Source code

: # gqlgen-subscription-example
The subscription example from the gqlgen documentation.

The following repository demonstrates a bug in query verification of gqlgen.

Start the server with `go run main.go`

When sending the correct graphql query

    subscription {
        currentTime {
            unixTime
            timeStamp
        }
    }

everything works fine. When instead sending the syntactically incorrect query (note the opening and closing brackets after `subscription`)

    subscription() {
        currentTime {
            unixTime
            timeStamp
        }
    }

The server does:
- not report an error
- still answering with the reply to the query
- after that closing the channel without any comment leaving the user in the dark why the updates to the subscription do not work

[Exercise directions]:
Reproduce the listing above verbatim, from first line to last.

[Answer box]:
Source code

: # gqlgen-subscription-example
The subscription example from the gqlgen documentation.

The following repository demonstrates a bug in query verification of gqlgen.

Start the server with `go run main.go`

When sending the correct graphql query

    subscription {
        currentTime {
            unixTime
            timeStamp
        }
    }

everything works fine. When instead sending the syntactically incorrect query (note the opening and closing brackets after `subscription`)

    subscription() {
        currentTime {
            unixTime
            timeStamp
        }
    }

The server does:
- not report an error
- still answering with the reply to the query
- after that closing the channel without any comment leaving the user in the dark why the updates to the subscription do not work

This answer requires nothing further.